EXTRACTED RECORDS:
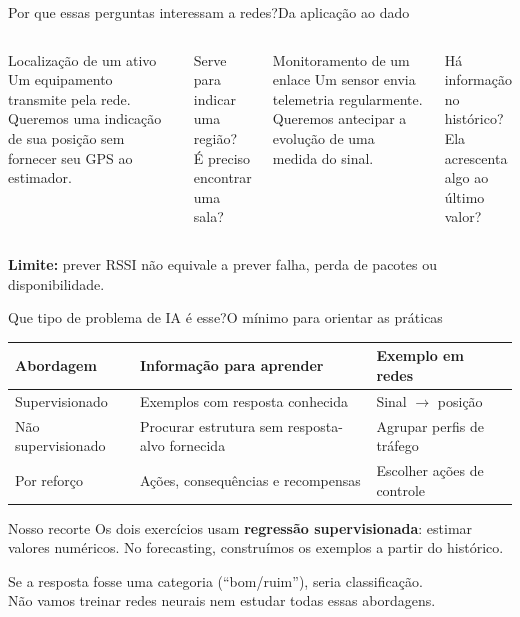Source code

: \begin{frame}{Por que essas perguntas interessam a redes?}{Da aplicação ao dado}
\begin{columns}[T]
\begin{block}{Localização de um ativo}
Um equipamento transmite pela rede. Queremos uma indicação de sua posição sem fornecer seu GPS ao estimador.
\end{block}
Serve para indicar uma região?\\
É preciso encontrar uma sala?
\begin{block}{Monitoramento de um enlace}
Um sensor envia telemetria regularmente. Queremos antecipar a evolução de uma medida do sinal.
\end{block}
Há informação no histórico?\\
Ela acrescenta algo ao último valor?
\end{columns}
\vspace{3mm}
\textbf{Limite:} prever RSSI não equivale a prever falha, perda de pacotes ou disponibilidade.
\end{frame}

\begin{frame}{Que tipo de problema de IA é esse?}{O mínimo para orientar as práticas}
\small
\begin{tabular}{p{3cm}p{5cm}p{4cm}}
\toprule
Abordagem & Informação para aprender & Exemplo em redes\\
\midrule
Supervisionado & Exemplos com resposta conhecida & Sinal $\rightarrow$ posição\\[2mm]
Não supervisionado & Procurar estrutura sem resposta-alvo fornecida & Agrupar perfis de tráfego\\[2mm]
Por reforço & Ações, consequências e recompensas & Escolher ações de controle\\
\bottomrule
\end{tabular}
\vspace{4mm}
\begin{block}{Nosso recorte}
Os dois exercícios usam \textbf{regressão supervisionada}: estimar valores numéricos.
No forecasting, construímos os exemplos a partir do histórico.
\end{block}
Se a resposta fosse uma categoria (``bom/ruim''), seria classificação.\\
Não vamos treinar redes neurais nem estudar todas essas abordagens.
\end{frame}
---
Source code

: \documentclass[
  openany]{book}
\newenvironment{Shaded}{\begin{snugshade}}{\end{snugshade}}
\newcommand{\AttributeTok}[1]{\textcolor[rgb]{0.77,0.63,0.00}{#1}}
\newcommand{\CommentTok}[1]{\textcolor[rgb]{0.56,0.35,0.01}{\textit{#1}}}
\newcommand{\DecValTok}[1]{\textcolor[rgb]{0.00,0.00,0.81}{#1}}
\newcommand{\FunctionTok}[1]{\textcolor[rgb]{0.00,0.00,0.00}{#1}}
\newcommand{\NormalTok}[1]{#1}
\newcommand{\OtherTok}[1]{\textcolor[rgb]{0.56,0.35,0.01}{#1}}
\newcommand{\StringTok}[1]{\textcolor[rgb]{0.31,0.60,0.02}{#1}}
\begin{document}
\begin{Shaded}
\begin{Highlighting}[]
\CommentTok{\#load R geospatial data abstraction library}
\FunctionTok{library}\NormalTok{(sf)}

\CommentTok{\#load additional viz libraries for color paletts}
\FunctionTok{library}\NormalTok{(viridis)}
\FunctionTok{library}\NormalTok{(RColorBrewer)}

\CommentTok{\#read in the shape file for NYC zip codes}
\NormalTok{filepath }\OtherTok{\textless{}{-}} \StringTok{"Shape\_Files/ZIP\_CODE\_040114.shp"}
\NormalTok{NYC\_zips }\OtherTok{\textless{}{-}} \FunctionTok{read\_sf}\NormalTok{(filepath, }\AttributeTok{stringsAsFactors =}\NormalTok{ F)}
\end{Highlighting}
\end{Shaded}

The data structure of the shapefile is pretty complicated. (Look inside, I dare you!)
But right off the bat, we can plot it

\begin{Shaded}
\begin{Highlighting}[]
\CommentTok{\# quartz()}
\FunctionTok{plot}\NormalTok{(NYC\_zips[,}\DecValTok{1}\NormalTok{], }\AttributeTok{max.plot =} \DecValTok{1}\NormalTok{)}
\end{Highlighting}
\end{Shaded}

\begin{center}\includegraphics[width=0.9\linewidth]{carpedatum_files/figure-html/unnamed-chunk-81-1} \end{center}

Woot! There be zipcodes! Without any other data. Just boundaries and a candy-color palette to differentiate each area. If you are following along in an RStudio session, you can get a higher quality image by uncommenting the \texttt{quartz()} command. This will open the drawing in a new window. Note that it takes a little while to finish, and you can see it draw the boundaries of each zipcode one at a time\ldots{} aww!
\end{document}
==
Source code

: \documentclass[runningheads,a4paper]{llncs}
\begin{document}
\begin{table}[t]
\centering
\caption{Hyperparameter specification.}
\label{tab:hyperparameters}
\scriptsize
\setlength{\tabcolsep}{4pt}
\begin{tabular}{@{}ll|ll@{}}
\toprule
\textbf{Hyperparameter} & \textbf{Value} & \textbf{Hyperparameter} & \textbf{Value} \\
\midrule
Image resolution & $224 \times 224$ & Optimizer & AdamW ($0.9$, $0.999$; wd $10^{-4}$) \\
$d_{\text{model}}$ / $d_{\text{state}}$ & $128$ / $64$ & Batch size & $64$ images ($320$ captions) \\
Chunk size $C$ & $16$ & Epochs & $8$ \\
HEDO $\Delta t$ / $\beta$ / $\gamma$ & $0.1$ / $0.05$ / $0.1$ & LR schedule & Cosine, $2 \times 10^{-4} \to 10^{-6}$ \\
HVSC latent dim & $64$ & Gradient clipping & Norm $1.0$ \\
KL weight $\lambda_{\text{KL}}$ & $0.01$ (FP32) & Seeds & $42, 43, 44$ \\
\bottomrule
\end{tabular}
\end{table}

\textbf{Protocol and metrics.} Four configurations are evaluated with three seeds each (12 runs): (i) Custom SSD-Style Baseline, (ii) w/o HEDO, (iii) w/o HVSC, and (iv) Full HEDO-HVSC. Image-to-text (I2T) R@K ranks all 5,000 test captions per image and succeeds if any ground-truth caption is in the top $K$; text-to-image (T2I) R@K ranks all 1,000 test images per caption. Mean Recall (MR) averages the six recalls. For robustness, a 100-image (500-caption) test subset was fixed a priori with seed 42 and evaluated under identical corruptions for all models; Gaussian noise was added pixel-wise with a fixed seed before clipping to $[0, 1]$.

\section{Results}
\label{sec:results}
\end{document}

AIM OF THE TASK:
Your task is to count the lines in the material containing the word "library" and to state only that number.

COMPLETED EXERCISE:
4